Frozen microwavable foods represent the largest and fastest growing product segment, according to a study produced by Persistence Market Research, New York. And, North America and Europe are the largest market for microwavable foods, the study says, with the Asia-Pacific region expected to be the fastest growing market for microwavable foods.

In its 2017 Global Food and Drink Trends, Chicago-based Mintel predicts that the time investments required for products and meals will become as influential as nutrition or ingredient claims. In another report, Mintel says sales of prepared meals turned slightly positive in 2015 after three consecutive years of declines.

“Watch for the continued development of the ‘blended meal,’” Mintel says in the report. “Consumers are dining at home more, and they value fresh and authentic foods, but convenience remains an important part of the equation. People don’t always source meals entirely at home or away. Look for various components of ‘homemade’ meals to be sourced from items fully or partially prepared.”

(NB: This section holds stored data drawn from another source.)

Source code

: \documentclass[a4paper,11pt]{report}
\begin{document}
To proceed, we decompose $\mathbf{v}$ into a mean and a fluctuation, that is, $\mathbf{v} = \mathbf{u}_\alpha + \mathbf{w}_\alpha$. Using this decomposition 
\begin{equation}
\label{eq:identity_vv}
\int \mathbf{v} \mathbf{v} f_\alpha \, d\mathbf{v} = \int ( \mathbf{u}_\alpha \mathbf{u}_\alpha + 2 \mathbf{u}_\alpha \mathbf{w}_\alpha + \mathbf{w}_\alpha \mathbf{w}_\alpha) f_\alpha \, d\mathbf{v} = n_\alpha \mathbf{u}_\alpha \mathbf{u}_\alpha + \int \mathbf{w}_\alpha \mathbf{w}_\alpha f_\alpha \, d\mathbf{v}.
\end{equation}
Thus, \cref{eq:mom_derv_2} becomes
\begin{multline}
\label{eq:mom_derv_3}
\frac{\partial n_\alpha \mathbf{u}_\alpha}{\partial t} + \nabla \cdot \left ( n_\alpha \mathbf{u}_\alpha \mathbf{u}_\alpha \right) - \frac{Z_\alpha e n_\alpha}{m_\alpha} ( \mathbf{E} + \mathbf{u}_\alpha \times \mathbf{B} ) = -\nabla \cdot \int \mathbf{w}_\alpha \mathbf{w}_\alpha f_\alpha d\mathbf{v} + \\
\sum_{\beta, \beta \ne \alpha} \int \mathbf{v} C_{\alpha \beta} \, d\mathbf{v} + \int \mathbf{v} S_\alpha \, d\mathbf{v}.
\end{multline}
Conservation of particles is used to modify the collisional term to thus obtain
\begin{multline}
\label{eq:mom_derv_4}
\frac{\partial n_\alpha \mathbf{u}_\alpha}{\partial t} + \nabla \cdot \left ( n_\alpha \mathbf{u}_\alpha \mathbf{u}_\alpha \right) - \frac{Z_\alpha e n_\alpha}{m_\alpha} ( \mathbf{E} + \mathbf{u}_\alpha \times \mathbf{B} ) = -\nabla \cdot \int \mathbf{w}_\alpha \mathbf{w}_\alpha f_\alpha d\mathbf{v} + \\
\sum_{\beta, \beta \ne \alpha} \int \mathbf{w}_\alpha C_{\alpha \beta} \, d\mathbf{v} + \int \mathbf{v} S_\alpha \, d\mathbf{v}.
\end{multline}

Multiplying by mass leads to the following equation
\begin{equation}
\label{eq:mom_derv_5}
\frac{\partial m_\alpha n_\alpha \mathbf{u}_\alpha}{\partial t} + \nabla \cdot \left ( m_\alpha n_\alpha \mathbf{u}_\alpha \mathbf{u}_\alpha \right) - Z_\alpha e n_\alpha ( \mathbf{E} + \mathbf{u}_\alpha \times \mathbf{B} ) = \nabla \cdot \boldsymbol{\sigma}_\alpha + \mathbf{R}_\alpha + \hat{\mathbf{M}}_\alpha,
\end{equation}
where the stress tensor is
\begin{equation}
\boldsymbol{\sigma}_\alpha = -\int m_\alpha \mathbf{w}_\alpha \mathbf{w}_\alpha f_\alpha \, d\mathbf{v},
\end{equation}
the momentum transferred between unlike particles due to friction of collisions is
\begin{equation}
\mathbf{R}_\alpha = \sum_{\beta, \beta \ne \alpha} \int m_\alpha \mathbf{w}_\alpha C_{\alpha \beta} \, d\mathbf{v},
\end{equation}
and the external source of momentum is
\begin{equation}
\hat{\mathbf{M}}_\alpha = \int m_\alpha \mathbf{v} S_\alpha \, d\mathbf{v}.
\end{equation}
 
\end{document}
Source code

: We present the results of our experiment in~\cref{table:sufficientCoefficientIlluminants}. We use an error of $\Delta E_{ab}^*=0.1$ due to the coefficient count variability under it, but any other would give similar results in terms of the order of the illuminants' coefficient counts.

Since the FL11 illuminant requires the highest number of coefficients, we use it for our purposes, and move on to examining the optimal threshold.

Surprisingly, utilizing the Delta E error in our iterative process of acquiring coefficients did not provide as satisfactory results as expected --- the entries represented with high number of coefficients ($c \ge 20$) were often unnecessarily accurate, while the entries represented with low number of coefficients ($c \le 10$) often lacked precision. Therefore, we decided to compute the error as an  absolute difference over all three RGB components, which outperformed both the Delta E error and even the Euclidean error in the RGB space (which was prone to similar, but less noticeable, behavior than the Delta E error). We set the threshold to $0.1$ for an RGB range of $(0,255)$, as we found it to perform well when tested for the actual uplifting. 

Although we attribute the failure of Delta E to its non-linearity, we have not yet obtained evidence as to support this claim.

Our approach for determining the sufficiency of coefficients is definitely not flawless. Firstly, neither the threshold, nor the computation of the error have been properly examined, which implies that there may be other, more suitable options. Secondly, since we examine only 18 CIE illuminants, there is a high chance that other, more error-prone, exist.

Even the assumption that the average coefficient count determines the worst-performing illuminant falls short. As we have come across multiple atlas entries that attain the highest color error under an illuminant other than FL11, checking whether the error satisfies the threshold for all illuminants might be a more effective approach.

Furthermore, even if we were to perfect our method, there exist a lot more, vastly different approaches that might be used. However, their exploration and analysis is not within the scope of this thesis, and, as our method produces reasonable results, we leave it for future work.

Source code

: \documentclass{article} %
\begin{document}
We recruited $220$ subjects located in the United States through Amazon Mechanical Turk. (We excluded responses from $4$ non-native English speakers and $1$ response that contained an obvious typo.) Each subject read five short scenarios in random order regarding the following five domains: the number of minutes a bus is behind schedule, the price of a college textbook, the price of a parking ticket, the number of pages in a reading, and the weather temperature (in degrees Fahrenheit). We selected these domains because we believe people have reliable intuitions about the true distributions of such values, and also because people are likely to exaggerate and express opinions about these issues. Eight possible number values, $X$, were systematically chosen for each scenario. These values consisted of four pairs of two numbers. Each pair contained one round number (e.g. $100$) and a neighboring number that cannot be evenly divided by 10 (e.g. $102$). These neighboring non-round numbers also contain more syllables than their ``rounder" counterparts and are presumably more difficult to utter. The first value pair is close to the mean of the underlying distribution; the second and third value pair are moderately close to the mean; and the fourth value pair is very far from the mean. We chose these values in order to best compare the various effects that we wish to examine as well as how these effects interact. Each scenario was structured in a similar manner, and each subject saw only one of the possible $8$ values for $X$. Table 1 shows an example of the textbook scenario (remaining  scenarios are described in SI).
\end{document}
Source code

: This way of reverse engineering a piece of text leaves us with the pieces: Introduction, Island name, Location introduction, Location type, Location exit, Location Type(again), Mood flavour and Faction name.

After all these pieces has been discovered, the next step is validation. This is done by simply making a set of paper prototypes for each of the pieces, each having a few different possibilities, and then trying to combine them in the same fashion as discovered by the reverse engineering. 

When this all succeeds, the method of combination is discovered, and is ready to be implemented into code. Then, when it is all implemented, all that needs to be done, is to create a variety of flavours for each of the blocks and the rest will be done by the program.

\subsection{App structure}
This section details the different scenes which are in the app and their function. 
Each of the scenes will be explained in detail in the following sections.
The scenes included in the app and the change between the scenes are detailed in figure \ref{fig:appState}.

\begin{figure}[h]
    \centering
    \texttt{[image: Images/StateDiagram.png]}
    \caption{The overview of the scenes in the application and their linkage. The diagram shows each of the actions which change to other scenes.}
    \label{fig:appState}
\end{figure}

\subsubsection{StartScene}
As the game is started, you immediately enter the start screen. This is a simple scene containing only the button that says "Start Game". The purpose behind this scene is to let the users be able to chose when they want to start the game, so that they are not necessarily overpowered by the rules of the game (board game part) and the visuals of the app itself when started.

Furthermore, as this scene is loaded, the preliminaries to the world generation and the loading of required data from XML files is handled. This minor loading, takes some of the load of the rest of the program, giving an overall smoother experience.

For example, Blake’s All Natural Foods, Concord, N.H., added two new all-natural, gluten-free comfort meals to its line of handmade meals.

Meanwhile, retail pizza’s continued move to higher quality and greater variety appears to be helping the overall category increase dollar sales. Mintel says three-quarters of category consumers agree they would spend more on better quality frozen pizza, and more than seven in 10 say they like to try new varieties of frozen pizza.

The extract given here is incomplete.